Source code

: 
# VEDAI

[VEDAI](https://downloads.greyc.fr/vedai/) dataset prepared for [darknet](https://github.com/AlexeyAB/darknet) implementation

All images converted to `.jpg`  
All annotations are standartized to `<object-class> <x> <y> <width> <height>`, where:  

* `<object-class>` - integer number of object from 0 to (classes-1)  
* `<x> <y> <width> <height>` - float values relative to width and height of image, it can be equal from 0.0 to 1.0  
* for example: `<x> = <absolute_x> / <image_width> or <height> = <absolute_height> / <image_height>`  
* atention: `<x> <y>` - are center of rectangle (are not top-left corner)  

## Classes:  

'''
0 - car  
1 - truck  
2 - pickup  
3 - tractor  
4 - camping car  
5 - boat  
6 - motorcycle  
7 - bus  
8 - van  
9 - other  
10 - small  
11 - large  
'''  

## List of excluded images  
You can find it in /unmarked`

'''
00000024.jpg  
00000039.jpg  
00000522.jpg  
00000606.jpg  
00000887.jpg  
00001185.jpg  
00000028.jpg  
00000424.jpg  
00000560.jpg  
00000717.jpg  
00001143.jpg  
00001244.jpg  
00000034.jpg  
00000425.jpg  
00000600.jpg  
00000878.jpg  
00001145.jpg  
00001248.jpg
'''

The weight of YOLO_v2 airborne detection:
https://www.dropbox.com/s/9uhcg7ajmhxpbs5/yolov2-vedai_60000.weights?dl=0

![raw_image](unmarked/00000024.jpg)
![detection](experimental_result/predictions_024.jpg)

== == ==

• _Aim of the task_: For the data above, give the number of lines in which the word "from" appears, and nothing more.

• _Solution to this exercise_: 2